System requirements: Python 3.9+, Windows / macOS / Linux (all tested in CI on every commit)
The MendScore — One Number for Data Health
Every datamend function returns a MendScore — a single number from 0 to 100 that tells you exactly how healthy your data is.
MendScore Interpretation
─────────────────────────────────────────────────────────────────────
Score Colour Meaning Recommended action
─────────────────────────────────────────────────────────────────────
90–100 GREEN Excellent. Production-ready. Deploy with confidence.
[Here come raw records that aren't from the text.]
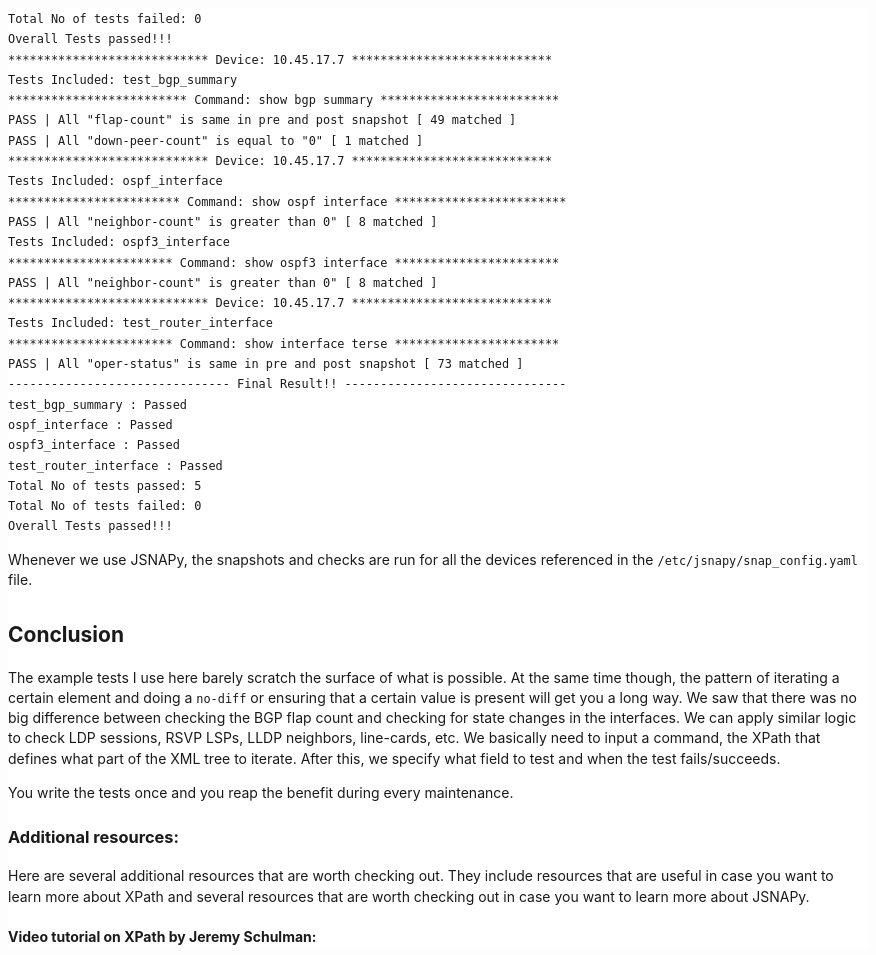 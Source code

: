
 ```
Total No of tests failed: 0 
Overall Tests passed!!! 
**************************** Device: 10.45.17.7 ****************************
Tests Included: test_bgp_summary 
************************* Command: show bgp summary *************************
PASS | All "flap-count" is same in pre and post snapshot [ 49 matched ]
PASS | All "down-peer-count" is equal to "0" [ 1 matched ]
**************************** Device: 10.45.17.7 ****************************
Tests Included: ospf_interface 
************************ Command: show ospf interface ************************
PASS | All "neighbor-count" is greater than 0" [ 8 matched ]
Tests Included: ospf3_interface 
*********************** Command: show ospf3 interface ***********************
PASS | All "neighbor-count" is greater than 0" [ 8 matched ]
**************************** Device: 10.45.17.7 ****************************
Tests Included: test_router_interface 
*********************** Command: show interface terse ***********************
PASS | All "oper-status" is same in pre and post snapshot [ 73 matched ]
------------------------------- Final Result!! -------------------------------
test_bgp_summary : Passed
ospf_interface : Passed
ospf3_interface : Passed
test_router_interface : Passed
Total No of tests passed: 5
Total No of tests failed: 0 
Overall Tests passed!!! 
```

Whenever we use JSNAPy, the snapshots and checks are run for all the devices referenced in the `/etc/jsnapy/snap_config.yaml` file. 

## Conclusion

The example tests I use here barely scratch the surface of what is possible. At the same time though, the pattern of iterating a certain element and doing a `no-diff` or ensuring that a certain value is present will get you a long way. We saw that there was no big difference between checking the BGP flap count and checking for state changes in the interfaces. We can apply similar logic to check LDP sessions, RSVP LSPs, LLDP neighbors, line-cards, etc. We basically need to input a command, the XPath that defines what part of the XML tree to iterate. After this, we specify what field to test and when the test fails/succeeds.

You write the tests once and you reap the benefit during every maintenance.



### Additional resources:

Here are several additional resources that are worth checking out. They include resources that are useful in case you want to learn more about XPath and several resources that are worth checking out in case you want to learn more about JSNAPy.

#### Video tutorial on XPath by Jeremy Schulman:
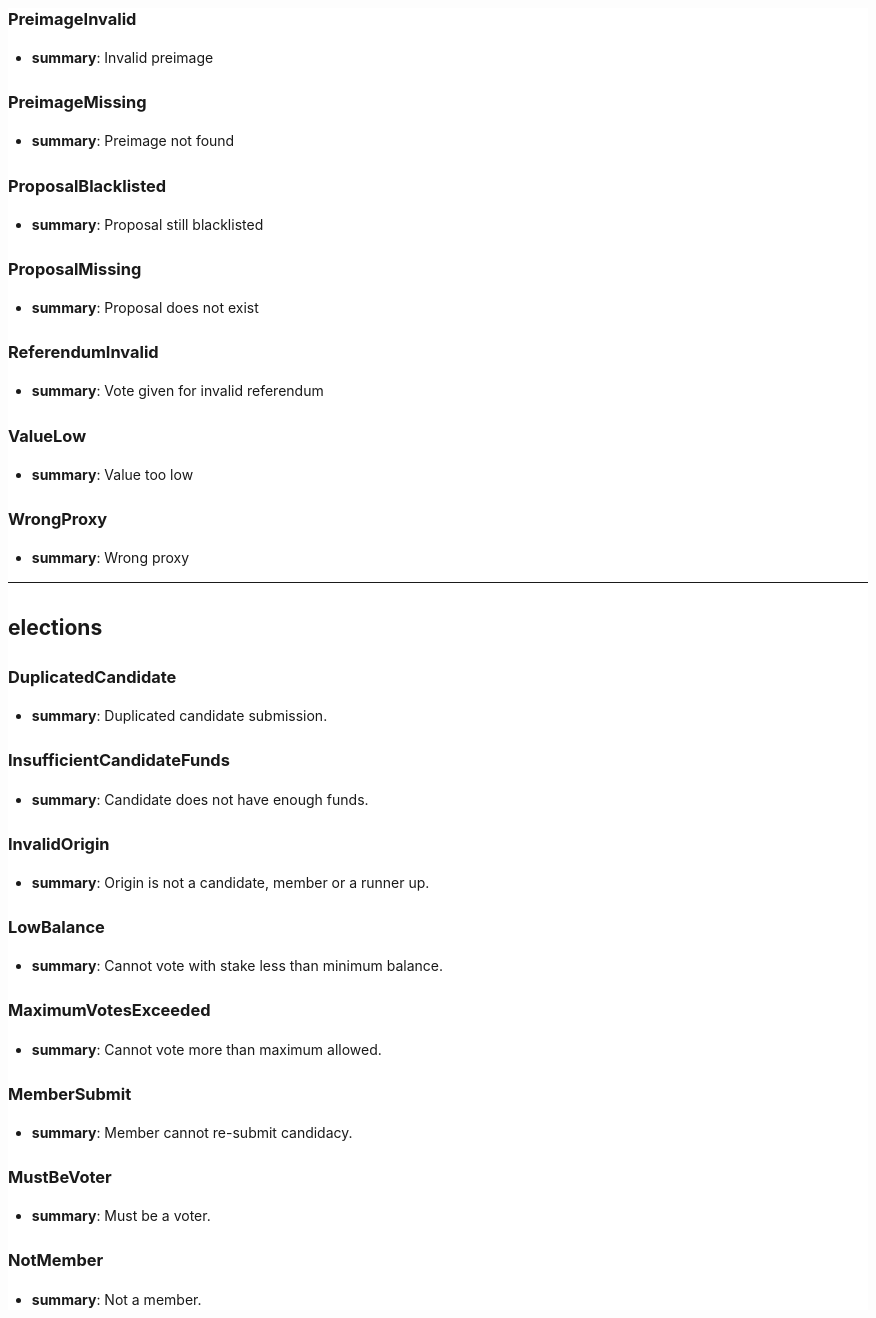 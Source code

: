### PreimageInvalid
- **summary**: Invalid preimage

### PreimageMissing
- **summary**: Preimage not found

### ProposalBlacklisted
- **summary**: Proposal still blacklisted

### ProposalMissing
- **summary**: Proposal does not exist

### ReferendumInvalid
- **summary**: Vote given for invalid referendum

### ValueLow
- **summary**: Value too low

### WrongProxy
- **summary**: Wrong proxy

___


## elections

### DuplicatedCandidate
- **summary**: Duplicated candidate submission.

### InsufficientCandidateFunds
- **summary**: Candidate does not have enough funds.

### InvalidOrigin
- **summary**: Origin is not a candidate, member or a runner up.

### LowBalance
- **summary**: Cannot vote with stake less than minimum balance.

### MaximumVotesExceeded
- **summary**: Cannot vote more than maximum allowed.

### MemberSubmit
- **summary**: Member cannot re-submit candidacy.

### MustBeVoter
- **summary**: Must be a voter.

### NotMember
- **summary**: Not a member.
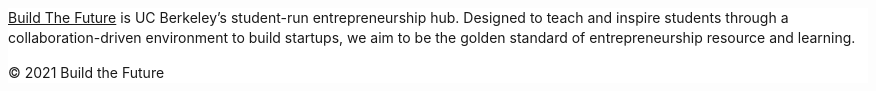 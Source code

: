 [Build The Future](https://thefuture.build) is UC Berkeley’s student-run entrepreneurship hub. Designed to teach and inspire students through a collaboration-driven environment to build startups, we aim to be the golden standard of entrepreneurship resource and learning.

&copy; 2021 Build the Future
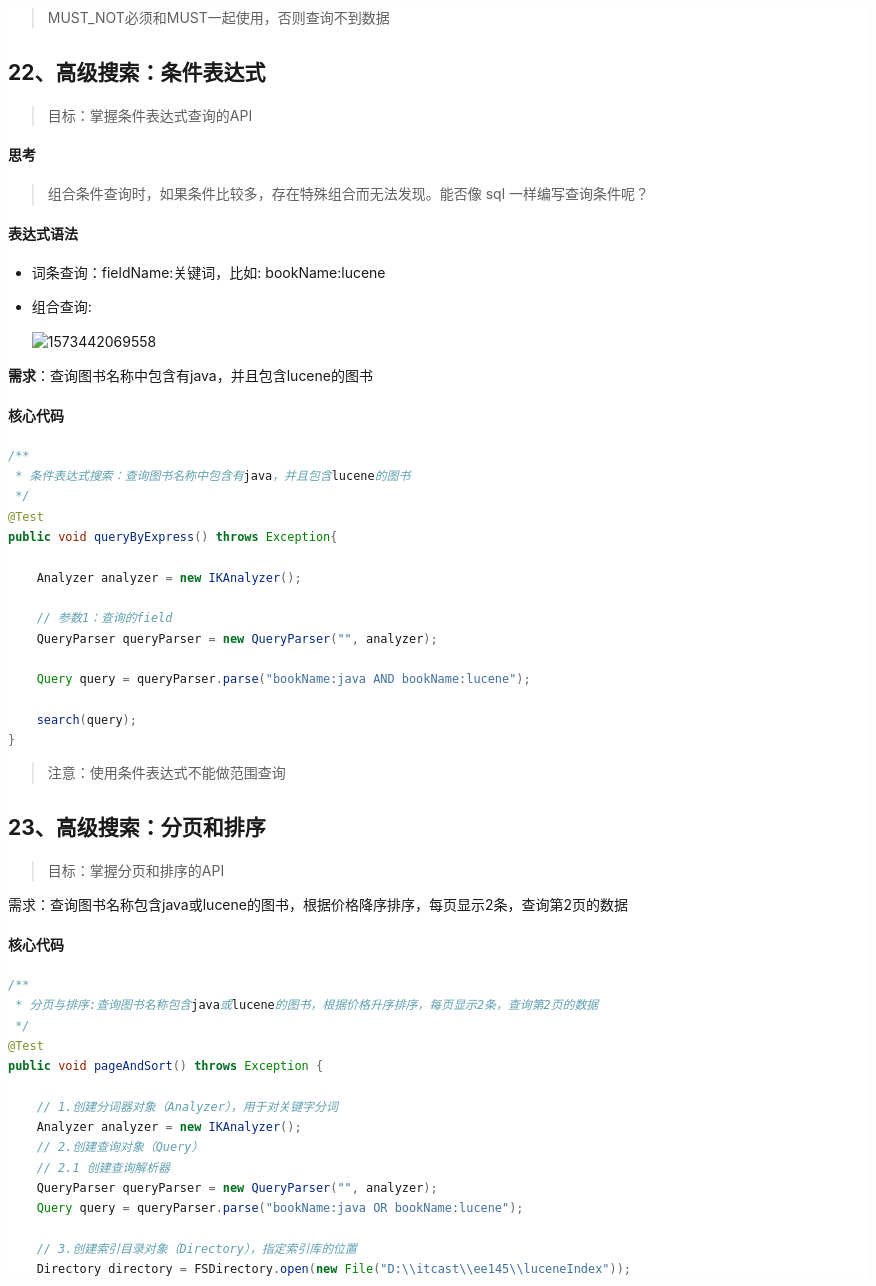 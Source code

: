 > MUST_NOT必须和MUST一起使用，否则查询不到数据


## 22、高级搜索：条件表达式

> 目标：掌握条件表达式查询的API

#### 思考

> 组合条件查询时，如果条件比较多，存在特殊组合而无法发现。能否像 sql 一样编写查询条件呢？

#### 表达式语法

+ 词条查询：fieldName:关键词，比如: bookName:lucene

+ 组合查询:

  ![1573442069558](lucene.assets/1573442069558.png) 

**需求**：查询图书名称中包含有java，并且包含lucene的图书

#### 核心代码

```java
/**
 * 条件表达式搜索：查询图书名称中包含有java，并且包含lucene的图书
 */
@Test
public void queryByExpress() throws Exception{

    Analyzer analyzer = new IKAnalyzer();

    // 参数1：查询的field
    QueryParser queryParser = new QueryParser("", analyzer);

    Query query = queryParser.parse("bookName:java AND bookName:lucene");

    search(query);
}
```

> 注意：使用条件表达式不能做范围查询



## 23、高级搜索：分页和排序

> 目标：掌握分页和排序的API

需求：查询图书名称包含java或lucene的图书，根据价格降序排序，每页显示2条，查询第2页的数据

#### 核心代码

```java
/**
 * 分页与排序:查询图书名称包含java或lucene的图书，根据价格升序排序，每页显示2条，查询第2页的数据
 */
@Test
public void pageAndSort() throws Exception {

    // 1.创建分词器对象（Analyzer），用于对关键字分词
    Analyzer analyzer = new IKAnalyzer();
    // 2.创建查询对象（Query）
    // 2.1 创建查询解析器
    QueryParser queryParser = new QueryParser("", analyzer);
    Query query = queryParser.parse("bookName:java OR bookName:lucene");

    // 3.创建索引目录对象（Directory），指定索引库的位置
    Directory directory = FSDirectory.open(new File("D:\\itcast\\ee145\\luceneIndex"));
```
70–89 TEAL Good. Minor issues. Review repair report.
50–69 YELLOW Moderate problems. Repair before deploying.
30–49 ORANGE Serious issues. Do not deploy without review.
0–29 RED Critical. Severe data rot. Block deployment. Fix now.
─────────────────────────────────────────────────────────────────────
Each pillar produces its own MendScore:
| Pillar | MendScore meaning |
|---|---|
repair_report.mend_score_before |
Quality score of raw input data |
repair_report.mend_score_after |
Quality score after AutoRepair |
contract_report.mend_score |
How many contract checks passed (100 = all pass) |
drift_report.mend_score |
Drift severity (0 = no drift, 100 = critical drift) |
trace_report.mend_score |
Failure severity (0 = no failures, 100 = widespread) |
result.overall_mend_score |
Weighted composite of all four pillars |
# One-liner MendScore from the CLI
$ datamend score production_data.csv
MendScore: 47.3/100 ← RED — serious issues detected
Full Benchmark: datamend vs Every Alternative
| Capability | pandas | Great Expectations | Evidently | SHAP | datamend |
|---|---|---|---|---|---|
| Auto-repair nulls | ❌ | ❌ | ❌ | ❌ | ✅ smart imputation |
| Auto-repair outliers | ❌ | ❌ | ❌ | ❌ | ✅ MAD + IQR clip |
| Fix type mismatches | ❌ | ❌ | ❌ | ❌ | ✅ auto-coerce |
| Deduplicate (near-dupes) | Partial | ❌ | ❌ | ❌ | ✅ Jaccard similarity |
| Fix encoding corruption | ❌ | ❌ | ❌ | ❌ | ✅ mojibake repair |
| Normalise categories | ❌ | ❌ | ❌ | ❌ | ✅ NFKD normalise |
| Data contract generation | ❌ | ✅ | ❌ | ❌ | ✅ one line |
| Contract enforcement | ❌ | ✅ | ❌ | ❌ | ✅ + raise_on_failure |
| PSI drift detection | ❌ | ❌ | ✅ | ❌ | ✅ |
| KS + chi-square + JSD | ❌ | ❌ | Partial | ❌ | ✅ all four |
| Row-level failure attribution | ❌ | ❌ | ❌ | ❌ | ✅ |
| Column-level root cause | ❌ | ❌ | ❌ | Partial | ✅ DQ + model combined |
| Unified pipeline API | ❌ | ❌ | ❌ | ❌ | ✅ MendPipeline |
| Single health score | ❌ | ❌ | ❌ | ❌ | ✅ MendScore |
| HTML dashboard | ❌ | Partial | ✅ | ❌ | ✅ self-contained |
| CLI (no Python needed) | ❌ | ❌ | ❌ | ❌ | ✅ full CLI |
| Plugin / extension system | ❌ | Partial | ❌ | ❌ | ✅ 4 plugin types |
| MLflow / W&B / DVC hooks | ❌ | ❌ | Partial | ❌ | ✅ all three |
| Core deps only | ✅ | No | No | No | ✅ pandas+numpy+scipy |
| Framework-agnostic models | — | — | Partial | ✅ | ✅ any sklearn API |
| Chunked / large dataset | Partial | ❌ | ❌ | ❌ | ✅ repair_chunked() |
| Audit log / changelog | ❌ | ❌ | ❌ | ❌ | ✅ every change logged |
CLI Reference — No Python Required
datamend ships a complete CLI. Point it at any file. Get results.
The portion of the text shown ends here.